Background

High throughput SNP genotyping has empowered livestock researchers to perform genome wide association studies to discover genes responsible for complex traits or economically important quantitative traits. The analysis of large numbers of genotypes is not only a challenge for statistical data analysis but also presents a tedious job for users to interpret and comprehend the large number of statistics generated. A simple and fast approach is to plot the phenotypic association values of each SNP against their genome locations. The benefit is twofold: (1) certain genome locations may quickly draw attention if many closely located SNPs are found to show higher degree of associations to traits. (2) It is feasible to locate causal candidate genes when the genome plot is aligned with genomic features such as transcripts, genes, or mapped QTL.

Materials and methods

We have developed an interactive genome plotting tool, SNPLOTz, for SNP association studies to achieve these goals. The software can plot any values associated with individual SNPs, such as estimates of their effects, with respect to their genome locations. The input data used to prime the design of the tool was from cattle 50K and pig 60K SNP chip association studies. The phenotype association analysis data was from Gensel (a software package by Garrick et al.; unpublished data). The tool is designed to take SNP IDs along with any kind of phenotypic association data, find the genomic locations of all SNPs preloaded in the backend MySQL database, and plot them in a two-dimensional graph. The output includes a whole genome plot and individual chromosome plots (Figure 1a). The whole genome plot can give user a quick overall impression, while the chromosome plots are easy for relative location comparisons. Furthermore, the tool also enables dynamic link of each data point to GBrowse [1] to visualize the SNP locations in comparison against other types of genome features such as annotated genes, curated QTL, etc. (Figure 1b). Users can upload as many as 6 data files; each can have as many as 8 columns of phenotype data; either Gensel serial IDs or Illumina SNP IDs may be used.
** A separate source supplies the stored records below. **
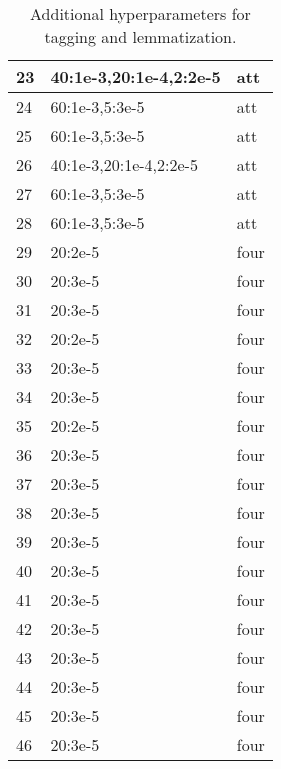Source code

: \begin{table}[!h]
{\begin{tabular}{|l||ll|}
23 & 40:1e-3,20:1e-4,2:2e-5 & att  \\ \hline
24 & 60:1e-3,5:3e-5         & att  \\ \hline
25 & 60:1e-3,5:3e-5         & att  \\ \hline
26 & 40:1e-3,20:1e-4,2:2e-5 & att  \\ \hline
27 & 60:1e-3,5:3e-5         & att  \\ \hline
28 & 60:1e-3,5:3e-5         & att  \\ \hline
29 & 20:2e-5                & four \\ \hline
30 & 20:3e-5                & four \\ \hline
31 & 20:3e-5                & four \\ \hline
32 & 20:2e-5                & four \\ \hline
33 & 20:3e-5                & four \\ \hline
34 & 20:3e-5                & four \\ \hline
35 & 20:2e-5                & four \\ \hline
36 & 20:3e-5                & four \\ \hline
37 & 20:3e-5                & four \\ \hline
38 & 20:3e-5                & four \\ \hline
39 & 20:3e-5                & four \\ \hline
40 & 20:3e-5                & four \\ \hline
41 & 20:3e-5                & four \\ \hline
42 & 20:3e-5                & four \\ \hline
43 & 20:3e-5                & four \\ \hline
44 & 20:3e-5                & four \\ \hline
45 & 20:3e-5                & four \\ \hline
46 & 20:3e-5                & four \\ \hline
\end{tabular}}
\caption{Additional hyperparameters for tagging and lemmatization.}
\end{table}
Currently the tool is under further improvement to allow users a private area to store own data for re-use, and to couple with graphic capability of drawing correlation coefficients between any two SNP points for reference. A plan is also on the way to create a Java equivalent program to suit diverse needs of users.

Figure 1
figure 1

Sample view of SNPLOTz output showing (a) SNP phenotypic value plot on bovine chromosome 2; (b) Interested data point can be linked to GBrowse for alignment with various structural genomics features, such as annotated transcripts and previously mapped QTL etc.